Irak’ta kadınlar göçe mecbur bırakılıyor
Irak halkı onlarca yıldır şiddet ve savaş, artan yoksulluk, toplumsal ve siyasi zorluklar içinde yaşıyor. İnsanların yaklaşık yüzde 18'inin yardıma ihtiyacı var ve bu yüzdenin çoğunluğu kadın.
Haber Merkezi - Yoksulluğun olduğu ülkelerde savaş daha da çetin bir hal alıyor. Irak yasa dışı faktörlerin, toplumsal ve siyasi farklılıkların ve çatışmaların yanı sıra doğal afetlerin ve gıda krizinin şiddetlendiği ülkelerden biri. Terör olayları ve iklim değişikliği yeni bir uluslararası manzaranın oluşmasına ve göçün artmasına neden oluyor.
Cinsel ve fiziki şiddete maruz kalıyorlar
Kadınlar, koruma kanallarının sınırlı olmasından kaynaklı sürekli cinsel ve fiziki şiddete maruz kalıyorlar. Ailelerini kaybeden ve yalnız kalan kadınlar evin tüm sorumluluğunu üstlenmek zorunda kalıyorlar ya da savaş nedeniyle göç etmek zorunda kalıyorlar.

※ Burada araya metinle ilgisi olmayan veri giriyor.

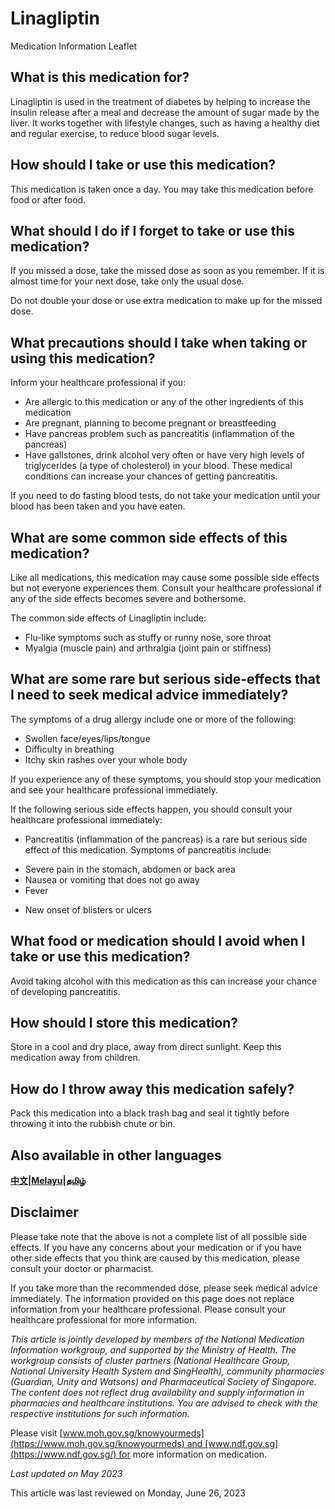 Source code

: # Linagliptin

Medication Information Leaflet

What is this medication for?
----------------------------

Linagliptin is used in the treatment of diabetes by helping to increase the insulin release after a meal and decrease the amount of sugar made by the liver. It works together with lifestyle changes, such as having a healthy diet and regular exercise, to reduce blood sugar levels.

How should I take or use this medication?
-----------------------------------------

This medication is taken once a day. You may take this medication before food or after food.

What should I do if I forget to take or use this medication?
------------------------------------------------------------

If you missed a dose, take the missed dose as soon as you remember. If it is almost time for your next dose, take only the usual dose.

Do not double your dose or use extra medication to make up for the missed dose.

What precautions should I take when taking or using this medication?
--------------------------------------------------------------------

Inform your healthcare professional if you:

* Are allergic to this medication or any of the other ingredients of this medication
* Are pregnant, planning to become pregnant or breastfeeding
* Have pancreas problem such as pancreatitis (inflammation of the pancreas)
* Have gallstones, drink alcohol very often or have very high levels of triglycerides (a type of cholesterol) in your blood. These medical conditions can increase your chances of getting pancreatitis.

If you need to do fasting blood tests, do not take your medication until your blood has been taken and you have eaten.

What are some common side effects of this medication?
-----------------------------------------------------

Like all medications, this medication may cause some possible side effects but not everyone experiences them. Consult your healthcare professional if any of the side effects becomes severe and bothersome.

The common side effects of Linagliptin include:

* Flu-like symptoms such as stuffy or runny nose, sore throat
* Myalgia (muscle pain) and arthralgia (joint pain or stiffness)

What are some rare but serious side-effects that I need to seek medical advice immediately?
-------------------------------------------------------------------------------------------

The symptoms of a drug allergy include one or more of the following:

* Swollen face/eyes/lips/tongue
* Difficulty in breathing
* Itchy skin rashes over your whole body

If you experience any of these symptoms, you should stop your medication and see your healthcare professional immediately.

If the following serious side effects happen, you should consult your healthcare professional immediately:

* Pancreatitis (inflammation of the pancreas) is a rare but serious side effect of this medication. Symptoms of pancreatitis include:

+ Severe pain in the stomach, abdomen or back area
+ Nausea or vomiting that does not go away
+ Fever

* New onset of blisters or ulcers

What food or medication should I avoid when I take or use this medication?
--------------------------------------------------------------------------

Avoid taking alcohol with this medication as this can increase your chance of developing pancreatitis.

How should I store this medication?
-----------------------------------

Store in a cool and dry place, away from direct sunlight. Keep this medication away from children.

How do I throw away this medication safely?
-------------------------------------------

Pack this medication into a black trash bag and seal it tightly before throwing it into the rubbish chute or bin.

Also available in other languages
---------------------------------

[**中文**](https://ch-api.healthhub.sg/api/public/content/cf0006f2ada44ed8a1eb7198a4e6407f?v=cedc9ed1)**|**[**Melayu**](https://ch-api.healthhub.sg/api/public/content/698ae99479cf4a43887075eb71abf52f?v=5c0d387d)**|**[**தமிழ்**](https://ch-api.healthhub.sg/api/public/content/265e7e2a9de7444c8a246c5b9d638ca4?v=6c13b827)

Disclaimer
----------

Please take note that the above is not a complete list of all possible side effects. If you have any concerns about your medication or if you have other side effects that you think are caused by this medication, please consult your doctor or pharmacist.

If you take more than the recommended dose, please seek medical advice immediately. The information provided on this page does not replace information from your healthcare professional. Please consult your healthcare professional for more information.

*This article is jointly developed by members of the National Medication Information workgroup, and supported by the Ministry of Health. The workgroup consists of cluster partners (National Healthcare Group, National University Health System and SingHealth), community pharmacies (Guardian, Unity and Watsons) and Pharmaceutical Society of Singapore. The content does not reflect drug availability and supply information in pharmacies and healthcare institutions. You are advised to check with the respective institutions for such information.*

Please visit [www.moh.gov.sg/knowyourmeds](https://www.moh.gov.sg/knowyourmeds) and [www.ndf.gov.sg](https://www.ndf.gov.sg/) for more information on medication.

*Last updated on May 2023*

This article was last reviewed on
Monday, June 26, 2023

İki milyon mülteci durumunda
Irak ve Kürdistan Bölgesi halkı birbirine bağlı halklar. Yıllardır şiddet ve savaş içinde yaşıyorlar. Sadece kısa bir süre barış içinde yaşayabildiler. 2014'te IŞİD Şengal’e saldırdı, Musul ve Irak'ın bazı bölgelerini yerle bir etti. Şu anda bölgede yaklaşık iki milyon insan hala mülteci durumunda.
Iraklıların yüzde 18’i yardıma muhtaç
Militan güçler her zaman bölgedeki saldırıların önüne geçiyor. Bir yandan da yoksulluk ve ekonomik krizin artması toplumsal ve siyasi gerilikler yeni bir istikrarsızlık kaynağı haline geldi. Bütün bunlar ile birlikte Iraklıların yaklaşık yüzde 18'i şu anda yardıma muhtaç ve bunların büyük bir çoğunluğu ise kadın.
Yüzde 83’ü şiddet görüyor
Oksfam araştırmasına göre, ülkedeki kadınların yüzde 83'ü eşlerinin şiddetine maruz kalıyor. Yüzde 33 psikolojik sorun yaşıyor ve her 5 kadından 1’i çocuk yaşta zorla evlendirildi ve fiziki şiddette maruz kaldı.
Irak'ta kadınların savaş nedeniyle gördükleri şiddetle ilgili resmi Birleşmiş Milletler verileri şöyle:
“Katliamlar ve insan hakları ihlalleri, Irak ve Kürdistan Bölgesi'nin işgali, ev içinde ve dışında şiddete maruz kalan kadınlar da dahil olmak üzere altı milyondan fazla insanın yerinden edilmesine yol açtı.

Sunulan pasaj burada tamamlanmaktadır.